_What is being asked_
If a line of the records contains the string "interfaces", copy it out.

Recorded data
____________________
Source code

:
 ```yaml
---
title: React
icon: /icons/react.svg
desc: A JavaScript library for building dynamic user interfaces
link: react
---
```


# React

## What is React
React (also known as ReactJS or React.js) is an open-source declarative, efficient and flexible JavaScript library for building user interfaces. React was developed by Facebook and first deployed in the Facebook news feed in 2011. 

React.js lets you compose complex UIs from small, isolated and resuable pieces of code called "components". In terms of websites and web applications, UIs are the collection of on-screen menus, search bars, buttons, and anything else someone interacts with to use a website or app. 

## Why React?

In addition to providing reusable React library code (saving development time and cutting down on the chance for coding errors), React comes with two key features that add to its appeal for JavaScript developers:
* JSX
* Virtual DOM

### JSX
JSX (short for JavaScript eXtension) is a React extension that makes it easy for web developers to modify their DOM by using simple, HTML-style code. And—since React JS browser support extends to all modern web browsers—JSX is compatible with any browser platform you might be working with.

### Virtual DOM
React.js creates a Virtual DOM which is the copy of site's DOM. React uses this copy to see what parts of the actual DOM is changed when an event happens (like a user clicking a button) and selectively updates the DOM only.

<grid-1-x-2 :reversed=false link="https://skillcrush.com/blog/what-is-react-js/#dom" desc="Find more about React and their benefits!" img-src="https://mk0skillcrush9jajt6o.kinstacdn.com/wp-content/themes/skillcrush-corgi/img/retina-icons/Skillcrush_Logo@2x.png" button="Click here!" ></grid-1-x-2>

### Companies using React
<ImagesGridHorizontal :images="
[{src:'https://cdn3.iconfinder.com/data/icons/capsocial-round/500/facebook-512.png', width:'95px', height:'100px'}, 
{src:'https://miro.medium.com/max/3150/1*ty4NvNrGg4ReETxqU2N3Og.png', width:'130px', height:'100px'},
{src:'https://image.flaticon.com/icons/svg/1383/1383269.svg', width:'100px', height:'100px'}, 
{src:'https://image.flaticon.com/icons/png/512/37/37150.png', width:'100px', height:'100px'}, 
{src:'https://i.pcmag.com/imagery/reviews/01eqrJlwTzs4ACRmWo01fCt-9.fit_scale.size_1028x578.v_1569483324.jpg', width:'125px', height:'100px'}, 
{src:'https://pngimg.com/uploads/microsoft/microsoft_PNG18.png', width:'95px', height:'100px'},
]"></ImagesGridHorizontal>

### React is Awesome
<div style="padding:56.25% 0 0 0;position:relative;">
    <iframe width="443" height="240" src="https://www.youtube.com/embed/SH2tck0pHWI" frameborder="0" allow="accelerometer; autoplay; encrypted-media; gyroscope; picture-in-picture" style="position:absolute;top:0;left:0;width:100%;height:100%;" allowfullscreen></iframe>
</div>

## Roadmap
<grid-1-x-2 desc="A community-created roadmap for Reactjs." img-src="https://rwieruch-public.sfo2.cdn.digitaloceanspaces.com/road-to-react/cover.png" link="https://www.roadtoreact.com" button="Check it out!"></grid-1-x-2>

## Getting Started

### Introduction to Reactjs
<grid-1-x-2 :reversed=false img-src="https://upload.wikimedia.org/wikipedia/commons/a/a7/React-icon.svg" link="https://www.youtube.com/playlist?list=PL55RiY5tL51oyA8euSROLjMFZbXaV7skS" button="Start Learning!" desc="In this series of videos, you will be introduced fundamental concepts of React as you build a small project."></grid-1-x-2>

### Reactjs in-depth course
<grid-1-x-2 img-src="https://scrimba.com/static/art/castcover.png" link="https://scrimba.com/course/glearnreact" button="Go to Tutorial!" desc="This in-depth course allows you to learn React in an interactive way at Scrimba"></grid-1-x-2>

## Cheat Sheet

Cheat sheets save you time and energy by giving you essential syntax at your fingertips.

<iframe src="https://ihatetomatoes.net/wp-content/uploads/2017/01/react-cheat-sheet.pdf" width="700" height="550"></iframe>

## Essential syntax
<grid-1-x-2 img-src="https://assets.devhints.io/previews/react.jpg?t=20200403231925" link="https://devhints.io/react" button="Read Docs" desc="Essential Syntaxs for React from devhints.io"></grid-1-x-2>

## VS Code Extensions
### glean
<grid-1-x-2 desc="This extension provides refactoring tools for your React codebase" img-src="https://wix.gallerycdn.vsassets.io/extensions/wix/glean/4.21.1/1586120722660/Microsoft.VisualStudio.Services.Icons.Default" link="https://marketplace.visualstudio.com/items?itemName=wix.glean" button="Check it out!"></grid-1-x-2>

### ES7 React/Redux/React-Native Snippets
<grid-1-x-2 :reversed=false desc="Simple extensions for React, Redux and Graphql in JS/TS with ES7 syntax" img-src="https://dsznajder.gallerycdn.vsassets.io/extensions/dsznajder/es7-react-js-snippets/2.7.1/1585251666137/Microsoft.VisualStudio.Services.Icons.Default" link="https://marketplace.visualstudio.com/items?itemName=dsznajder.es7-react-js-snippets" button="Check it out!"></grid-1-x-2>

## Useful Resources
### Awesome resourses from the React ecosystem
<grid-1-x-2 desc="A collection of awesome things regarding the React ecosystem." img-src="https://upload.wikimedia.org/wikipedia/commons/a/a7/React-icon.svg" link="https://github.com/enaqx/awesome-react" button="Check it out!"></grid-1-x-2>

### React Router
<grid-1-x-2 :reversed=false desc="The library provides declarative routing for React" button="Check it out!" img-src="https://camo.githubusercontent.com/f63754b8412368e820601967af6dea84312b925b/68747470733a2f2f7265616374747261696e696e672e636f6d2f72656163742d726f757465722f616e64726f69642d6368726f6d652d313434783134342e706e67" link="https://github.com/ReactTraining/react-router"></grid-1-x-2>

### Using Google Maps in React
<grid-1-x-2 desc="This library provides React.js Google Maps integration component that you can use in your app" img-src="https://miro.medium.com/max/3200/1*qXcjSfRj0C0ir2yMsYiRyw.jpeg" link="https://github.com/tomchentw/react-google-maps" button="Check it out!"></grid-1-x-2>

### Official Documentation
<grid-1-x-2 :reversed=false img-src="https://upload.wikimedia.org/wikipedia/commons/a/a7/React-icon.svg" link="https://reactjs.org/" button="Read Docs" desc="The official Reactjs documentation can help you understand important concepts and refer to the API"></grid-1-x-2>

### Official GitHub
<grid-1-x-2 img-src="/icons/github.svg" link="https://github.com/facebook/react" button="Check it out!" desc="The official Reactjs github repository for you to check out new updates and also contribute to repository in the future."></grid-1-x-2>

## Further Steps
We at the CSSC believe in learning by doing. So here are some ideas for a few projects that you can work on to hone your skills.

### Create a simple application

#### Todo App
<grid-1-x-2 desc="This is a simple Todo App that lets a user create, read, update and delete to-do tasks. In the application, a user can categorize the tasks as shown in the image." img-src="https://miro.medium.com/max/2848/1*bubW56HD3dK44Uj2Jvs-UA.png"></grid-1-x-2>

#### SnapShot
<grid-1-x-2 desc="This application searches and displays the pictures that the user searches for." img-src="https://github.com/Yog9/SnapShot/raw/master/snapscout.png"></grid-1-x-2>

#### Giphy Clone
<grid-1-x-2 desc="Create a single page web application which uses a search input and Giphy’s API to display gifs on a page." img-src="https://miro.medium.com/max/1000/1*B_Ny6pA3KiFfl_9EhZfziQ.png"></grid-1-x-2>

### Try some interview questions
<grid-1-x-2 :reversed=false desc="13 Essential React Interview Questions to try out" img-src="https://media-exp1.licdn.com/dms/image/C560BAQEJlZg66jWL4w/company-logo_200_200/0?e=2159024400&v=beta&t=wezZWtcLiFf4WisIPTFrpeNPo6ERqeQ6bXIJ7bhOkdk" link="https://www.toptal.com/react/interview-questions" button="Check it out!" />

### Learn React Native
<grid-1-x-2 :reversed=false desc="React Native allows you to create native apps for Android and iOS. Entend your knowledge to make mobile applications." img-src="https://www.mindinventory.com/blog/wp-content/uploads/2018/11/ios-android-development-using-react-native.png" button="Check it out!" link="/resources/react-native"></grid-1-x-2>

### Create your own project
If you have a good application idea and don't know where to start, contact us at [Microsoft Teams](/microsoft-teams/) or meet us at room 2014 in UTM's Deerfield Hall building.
____________________
_Response for this exercise_
desc: A JavaScript library for building dynamic user interfaces
React (also known as ReactJS or React.js) is an open-source declarative, efficient and flexible JavaScript library for building user interfaces. React was developed by Facebook and first deployed in the Facebook news feed in 2011. 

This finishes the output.